Archive for January, 2015

Mastering SQL Server 2014 Data Mining

January 24, 2015


I recently had the good fortune to collaborate with Amarpreet Bassan and Debarchan Sarkar from Microsoft in writing Mastering SQL Server 2014 Data Mining. This book is unique in that it covers all the major Microsoft tools for Data Warehousing, Data Mining, and Machine Learning. Each one of the tools is a major subject area and many books could be written about each one. For example just in the area of Data Warehousing there are multiple books devoted to each Data Warehousing subcategory (Microsoft BI Stack) i.e. SSIS (ETL), Dimensional Modeling (The Kimball Group), SSAS (OLAP), SSRS (Reporting), MDS (Master Data Management) etc…

Most books devoted to these topics are aimed to guide the beginner step-by-step through the process of building solutions with each of these tools. However, this book only devotes one chapter to these topics. In other words this book is not, for the most part, aimed at the absolute DW beginner. The table of contents is a good guide to determining the topics that the book chooses to focus on.

Note: I would highly recommend getting the digital version of the book as it has full color graphics which the print version does not. I would also highly recommend downloading the book’s code since this is not a step-by-step book and it would be very time consuming to reproduce every example from scratch.


  1. Identifying, Staging, and Understanding Data
  2. Data Model Preparation and Deployment
  3. Tools of the Trade
  4. Preparing the Data
  5. Classification Models
  6. Segmentation and Association Models
  7. Sequence and Regression Models
  8. Data Mining Using Excel and Big Data
  9. Tuning the Models
  10. Troubleshooting


Below is a summary of the things from each chapter that I think are interesting and/or unique.

Chapter 1 – Identifying, Staging, and Understanding Data

I like that several Adventure works based dimensional data loading scripts are provided in order to give the reader a taste of what a real world ETL process might look like. I wish I would had access to something like this over a decade ago when I was just starting with DW.

Chapter 2 – Data Model Preparation and Deployment

This chapter makes references to several excellent outside sources that provide much more in-depth treatment of the topics discussed. Example:

Chapter 3 – Tools of the Trade

While this a brief introduction to the BI Stack. If you are not already familiar with it I would highly recommend pick up a more beginner oriented book. I do like that data warehousing is included in a data mining book because  in the real world I see too much separation between traditional IT/DW and Data Science/Data Mining/Statistics professionals.
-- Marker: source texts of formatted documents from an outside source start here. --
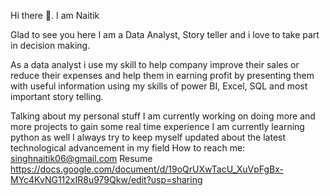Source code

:  Hi there 👋. I am Naitik

Glad to see you here 
I am a Data Analyst, Story teller and i love to take part in decision making.


As a data analyst i use my skill to help company improve their sales or reduce their expenses and help them in earning profit by presenting them with useful information using my skills of power BI, Excel, SQL and most important story telling.
 
 Talking about my personal stuff
 I am currently working on doing more and more projects to gain some real time experience
 I am currently learning python as well
 I always try to keep myself updated about the latest technological advancement in my field
 How to reach me: singhnaitik06@gmail.com
 Resume
 https://docs.google.com/document/d/19oQrUXwTacU_XuVpFgBx-MYc4KvNG112xIR8u979Qkw/edit?usp=sharing
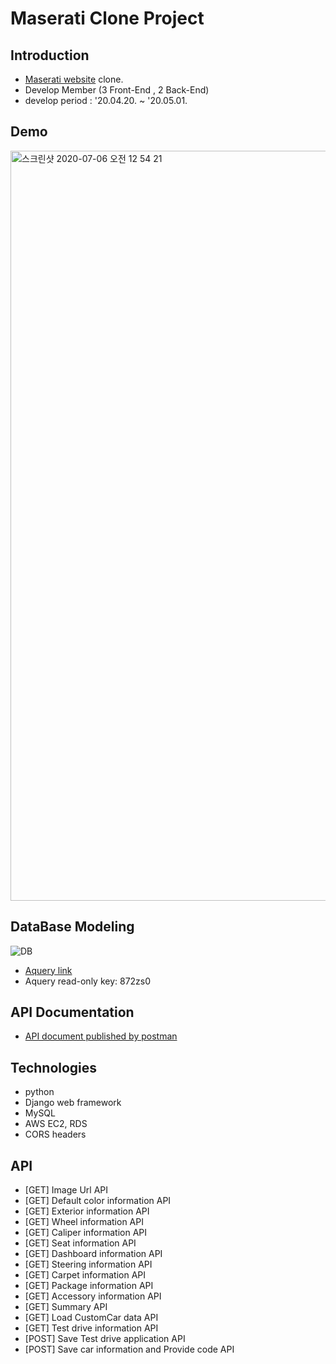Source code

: # Maserati Clone Project

## Introduction
- [Maserati website](https://www.maserati.com/kr/ko) clone.
- Develop Member (3 Front-End , 2 Back-End) 
- develop period : '20.04.20. ~ '20.05.01.

## Demo
[<img width="1200" alt="스크린샷 2020-07-06 오전 12 54 21" src="https://user-images.githubusercontent.com/60612551/86536549-85eec600-bf23-11ea-98ec-8b4f3e348484.png">
](https://youtu.be/yaO4jlIrlY8)

## DataBase Modeling
![DB](https://user-images.githubusercontent.com/29778054/80758924-675dfe80-8b71-11ea-87e5-7bbd096a5cf0.PNG)
- [Aquery link](https://aquerytool.com:443/aquerymain/index/?rurl=0d127070-399a-4364-960e-ca9891bd0e8a&)
- Aquery read-only key: 872zs0

## API Documentation
- [API document published by postman](https://documenter.getpostman.com/view/11221306/SzfDy5Ru?version=latest)

## Technologies
- python
- Django web framework
- MySQL
- AWS EC2, RDS
- CORS headers

## API
- [GET] Image Url API
- [GET] Default color information API
- [GET] Exterior information API
- [GET] Wheel information API
- [GET] Caliper information API
- [GET] Seat information API
- [GET] Dashboard information API
- [GET] Steering information API
- [GET] Carpet information API
- [GET] Package information API
- [GET] Accessory information API
- [GET] Summary API
- [GET] Load CustomCar data API
- [GET] Test drive information API
- [POST] Save Test drive application API
- [POST] Save car information and Provide code API
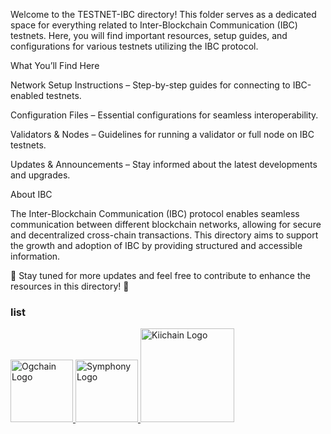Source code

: Welcome to the TESTNET-IBC directory! This folder serves as a dedicated space for everything related to Inter-Blockchain Communication (IBC) testnets. Here, you will find important resources, setup guides, and configurations for various testnets utilizing the IBC protocol.

What You’ll Find Here

Network Setup Instructions – Step-by-step guides for connecting to IBC-enabled testnets.

Configuration Files – Essential configurations for seamless interoperability.

Validators & Nodes – Guidelines for running a validator or full node on IBC testnets.

Updates & Announcements – Stay informed about the latest developments and upgrades.


About IBC

The Inter-Blockchain Communication (IBC) protocol enables seamless communication between different blockchain networks, allowing for secure and decentralized cross-chain transactions. This directory aims to support the growth and adoption of IBC by providing structured and accessible information.

📌 Stay tuned for more updates and feel free to contribute to enhance the resources in this directory! 🚀


### list 

<a href="https://github.com/OneNov0209/testnet-ibc/tree/main/Ogchain">
    <img src="https://i.postimg.cc/mZ3hXY9G/0-g-labs1711467106027.png" alt="Ogchain Logo" width="100">
</a>



<a href="https://github.com/OneNov0209/testnet-ibc/tree/main/Symphony">
    <img src="https://i.postimg.cc/rmTm9sQJ/Picsart-25-03-21-11-27-50-014.png" alt="Symphony Logo" width="100">
</a>


<a href="https://github.com/OneNov0209/testnet-ibc/tree/main/Kiichain">
    <img src="https://i.postimg.cc/t4MnFFZG/Picsart-25-03-21-11-35-55-562.png" alt="Kiichain Logo" width="150">
</a>
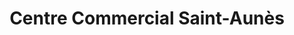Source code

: ---
title: "Centre Commercial Saint-Aunès"
url: /saint-aunes/centre-commercial-saint-aunes/
shop: centre commercial
---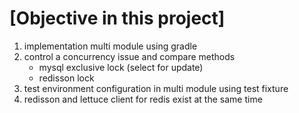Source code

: # [Objective in this project]

1. implementation multi module using gradle
2. control a concurrency issue and compare methods
   - mysql exclusive lock (select for update)
   - redisson lock
3. test environment configuration in multi module using test fixture
4. redisson and lettuce client for redis exist at the same time
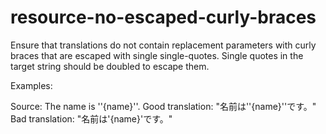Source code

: # resource-no-escaped-curly-braces

Ensure that translations do not contain replacement parameters with
curly braces that are escaped with single single-quotes. Single quotes in the target
string should be doubled to escape them.

Examples:

Source: The name is ''{name}''.
Good translation: "名前は''{name}''です。"
Bad translation: "名前は'{name}'です。"
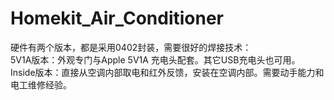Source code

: # Homekit_Air_Conditioner
硬件有两个版本，都是采用0402封装，需要很好的焊接技术：
<br>5V1A版本：外观专门与Apple 5V1A 充电头配套。其它USB充电头也可用。
<br>Inside版本：直接从空调内部取电和红外反馈，安装在空调内部。需要动手能力和电工维修经验。
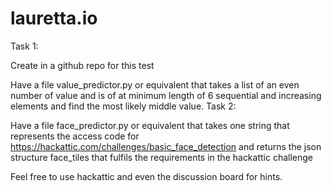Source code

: # lauretta.io
Task 1:

Create in a github repo for this test

Have a file value_predictor.py or equivalent that takes a list of an even number of value and is of at minimum length of 6 sequential and increasing elements and find the most likely middle value.
Task 2:

Have a file face_predictor.py or equivalent that takes one string that represents the access code for https://hackattic.com/challenges/basic_face_detection and returns the json structure face_tiles that fulfils the requirements in the hackattic challenge

Feel free to use hackattic and even the discussion board for hints.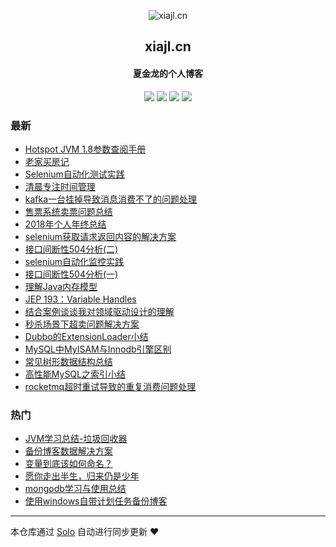 <p align="center"><img alt="xiajl.cn" src="https://static.b3log.org/images/brand/solo-32.png"></p><h2 align="center">
xiajl.cn
</h2>

<h4 align="center">夏金龙的个人博客</h4>
<p align="center"><a title="xiajl.cn" target="_blank" href="https://github.com/francis-xjl/solo-blog"><img src="https://img.shields.io/github/last-commit/francis-xjl/solo-blog.svg?style=flat-square&color=FF9900"></a>
<a title="GitHub repo size in bytes" target="_blank" href="https://github.com/francis-xjl/solo-blog"><img src="https://img.shields.io/github/repo-size/francis-xjl/solo-blog.svg?style=flat-square"></a>
<a title="Solo Version" target="_blank" href="https://github.com/b3log/solo/releases"><img src="https://img.shields.io/badge/solo-3.6.1-f1e05a.svg?style=flat-square&color=blueviolet"></a>
<a title="Hits" target="_blank" href="https://github.com/b3log/hits"><img src="https://hits.b3log.org/francis-xjl/solo-blog.svg"></a></p>

### 最新

* [Hotspot JVM 1.8参数查阅手册](http://xiajl.cn/articles/2019/11/17/1573940700229.html)
* [老家买房记](http://xiajl.cn/articles/2019/09/15/1568511863131.html)
* [Selenium自动化测试实践](http://xiajl.cn/articles/2019/06/01/1559355283837.html)
* [清晨专注时间管理](http://xiajl.cn/articles/2019/05/25/1558740902652.html)
* [kafka一台挂掉导致消息消费不了的问题处理](http://xiajl.cn/articles/2019/01/27/1548564840749.html)
* [售票系统卖票问题总结](http://xiajl.cn/articles/2019/01/27/1548563730810.html)
* [2018年个人年终总结](http://xiajl.cn/articles/2018/12/31/1546185847169.html)
* [selenium获取请求返回内容的解决方案](http://xiajl.cn/articles/2018/12/28/1546004181844.html)
* [接口间断性504分析(二)](http://xiajl.cn/articles/2018/12/27/1545841000229.html)
* [selenium自动化监控实践](http://xiajl.cn/articles/2018/12/11/1544531670946.html)
* [接口间断性504分析(一)](http://xiajl.cn/articles/2018/12/07/1544161255927.html)
* [理解Java内存模型](http://xiajl.cn/articles/2018/10/29/1540778123136.html)
* [JEP 193：Variable Handles](http://xiajl.cn/articles/2018/10/24/1540360883696.html)
* [结合案例谈谈我对领域驱动设计的理解](http://xiajl.cn/articles/2018/09/13/1536850016610.html)
* [秒杀场景下超卖问题解决方案](http://xiajl.cn/articles/2018/09/07/1536335416624.html)
* [Dubbo的ExtensionLoader小结](http://xiajl.cn/articles/2018/09/06/1536248418722.html)
* [MySQL中MyISAM与Innodb引擎区别](http://xiajl.cn/articles/2018/09/05/1536132096331.html)
* [常见树形数据结构总结](http://xiajl.cn/articles/2018/09/02/1535844595733.html)
* [高性能MySQL之索引小结](http://xiajl.cn/articles/2018/08/27/1535364616589.html)
* [rocketmq超时重试导致的重复消费问题处理](http://xiajl.cn/articles/2018/08/14/1534255450988.html)

### 热门

* [JVM学习总结-垃圾回收器](http://xiajl.cn/articles/2018/08/06/1533562095087.html)
* [备份博客数据解决方案](http://xiajl.cn/articles/2018/05/15/1526351615843.html)
* [变量到底该如何命名？](http://xiajl.cn/articles/2018/05/16/1526485744298.html)
* [愿你走出半生，归来仍是少年](http://xiajl.cn/articles/2018/05/15/1526338897652.html)
* [mongodb学习与使用总结](http://xiajl.cn/articles/2018/06/12/1528759648613.html)
* [使用windows自带计划任务备份博客](http://xiajl.cn/articles/2018/05/20/1526783784371.html)



---

本仓库通过 [Solo](https://github.com/b3log/solo) 自动进行同步更新 ❤️ 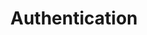 ---
title: Authentication
weight: 4000
description: Guide to etcd authentication and role-based access control
---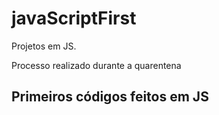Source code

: # javaScriptFirst

Projetos em JS.   

Processo realizado durante a quarentena      
   
## Primeiros códigos feitos em JS 
<br>    
  
 
  


   
 
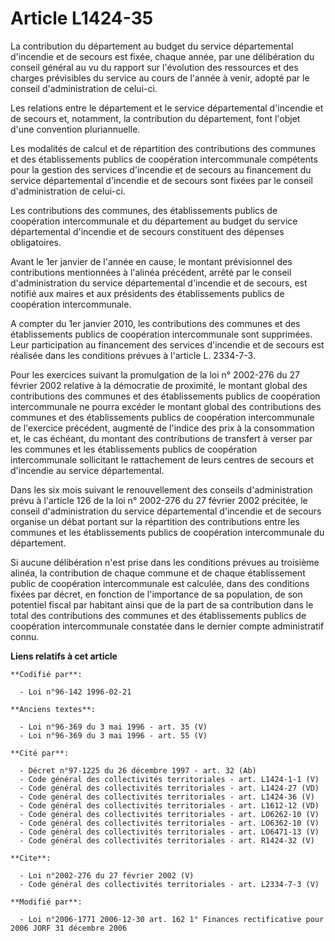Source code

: # Article L1424-35

La contribution du département au budget du service départemental d'incendie et de secours est fixée, chaque année, par une
délibération du conseil général au vu du rapport sur l'évolution des ressources et des charges prévisibles du service au
cours de l'année à venir, adopté par le conseil d'administration de celui-ci. 

Les relations entre le département et le service départemental d'incendie et de secours et, notamment, la contribution du
département, font l'objet d'une convention pluriannuelle. 

Les modalités de calcul et de répartition des contributions des communes et des établissements publics de coopération
intercommunale compétents pour la gestion des services d'incendie et de secours au financement du service départemental
d'incendie et de secours sont fixées par le conseil d'administration de celui-ci. 

Les contributions des communes, des établissements publics de coopération intercommunale et du département au budget du
service départemental d'incendie et de secours constituent des dépenses obligatoires. 

Avant le 1er janvier de l'année en cause, le montant prévisionnel des contributions mentionnées à l'alinéa précédent, arrêté
par le conseil d'administration du service départemental d'incendie et de secours, est notifié aux maires et aux présidents
des établissements publics de coopération intercommunale.

A compter du 1er janvier 2010, les contributions des communes et des établissements publics de coopération intercommunale
sont supprimées. Leur participation au financement des services d'incendie et de secours est réalisée dans les conditions
prévues à l'article L. 2334-7-3. 

Pour les exercices suivant la promulgation de la loi n° 2002-276 du 27 février 2002 relative à la démocratie de proximité, le
montant global des contributions des communes et des établissements publics de coopération intercommunale ne pourra excéder
le montant global des contributions des communes et des établissements publics de coopération intercommunale de l'exercice
précédent, augmenté de l'indice des prix à la consommation et, le cas échéant, du montant des contributions de transfert à
verser par les communes et les établissements publics de coopération intercommunale sollicitant le rattachement de leurs
centres de secours et d'incendie au service départemental. 

Dans les six mois suivant le renouvellement des conseils d'administration prévu à l'article 126 de la loi n° 2002-276 du 27
février 2002 précitée, le conseil d'administration du service départemental d'incendie et de secours organise un débat
portant sur la répartition des contributions entre les communes et les établissements publics de coopération intercommunale
du département. 

Si aucune délibération n'est prise dans les conditions prévues au troisième alinéa, la contribution de chaque commune et de
chaque établissement public de coopération intercommunale est calculée, dans des conditions fixées par décret, en fonction de
l'importance de sa population, de son potentiel fiscal par habitant ainsi que de la part de sa contribution dans le total des
contributions des communes et des établissements publics de coopération intercommunale constatée dans le dernier compte
administratif connu.

**Liens relatifs à cet article**

	**Codifié par**:

	  - Loi n°96-142 1996-02-21

	**Anciens textes**:

	  - Loi n°96-369 du 3 mai 1996 - art. 35 (V)
	  - Loi n°96-369 du 3 mai 1996 - art. 55 (V)

	**Cité par**:

	  - Décret n°97-1225 du 26 décembre 1997 - art. 32 (Ab)
	  - Code général des collectivités territoriales - art. L1424-1-1 (V)
	  - Code général des collectivités territoriales - art. L1424-27 (VD)
	  - Code général des collectivités territoriales - art. L1424-36 (V)
	  - Code général des collectivités territoriales - art. L1612-12 (VD)
	  - Code général des collectivités territoriales - art. LO6262-10 (V)
	  - Code général des collectivités territoriales - art. LO6362-10 (V)
	  - Code général des collectivités territoriales - art. LO6471-13 (V)
	  - Code général des collectivités territoriales - art. R1424-32 (V)

	**Cite**:

	  - Loi n°2002-276 du 27 février 2002 (V)
	  - Code général des collectivités territoriales - art. L2334-7-3 (V)

	**Modifié par**:

	  - Loi n°2006-1771 2006-12-30 art. 162 1° Finances rectificative pour 2006 JORF 31 décembre 2006
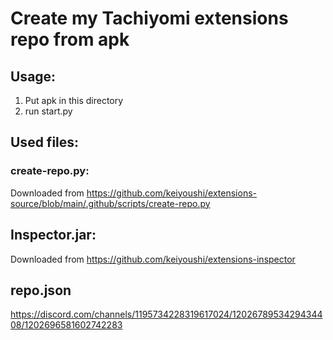 # Create my Tachiyomi extensions repo from apk

## Usage:
1. Put apk in this directory
2. run start.py

## Used files:
### create-repo.py:
Downloaded from https://github.com/keiyoushi/extensions-source/blob/main/.github/scripts/create-repo.py
## Inspector.jar:
Downloaded from https://github.com/keiyoushi/extensions-inspector
## repo.json
https://discord.com/channels/1195734228319617024/1202678953429434408/1202696581602742283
I believe that having both work together will only improve the final result.

Chapter 4 – Preparing the Data

I think that is it great that this chapter dives into the details of extracting data from Oracle and IBM. In the real world most data warehouses or data mining solutions do not extract all of their data from just one source (SQL Server).

Chapter 5 – Chapter 7

While these chapters provide a good over view of the various SQL Server Data Mining Algorithms. I really like that they also include techniques for tuning the algorithms in order improve their accuracy.

Chapter 8 – Data Mining Using Excel and Big Data

While the Data Mining plugin for excel has been around for a number years now this chapter as provides an in-depth discussion of the newer data mining tools as well, namely HDInsight and Azure Machine Learning. I would also highly recommend Predictive Analytics with Microsoft Azure Machine Learning: Build and Deploy Actionable Solutions in Minutes for those who are just getting started with AzureML.

Chapter 9 – Tuning the Models

This perhaps my favorite chapter because it uses real world data. No AdventureWorks insight!!! Plus the dataset (Housing Affordability Data System (HADS)) is also very interesting because I am looking at purchasing a house in the near future. I have spent many hours with the dataset making additional data mining discoveries than those covered in the book.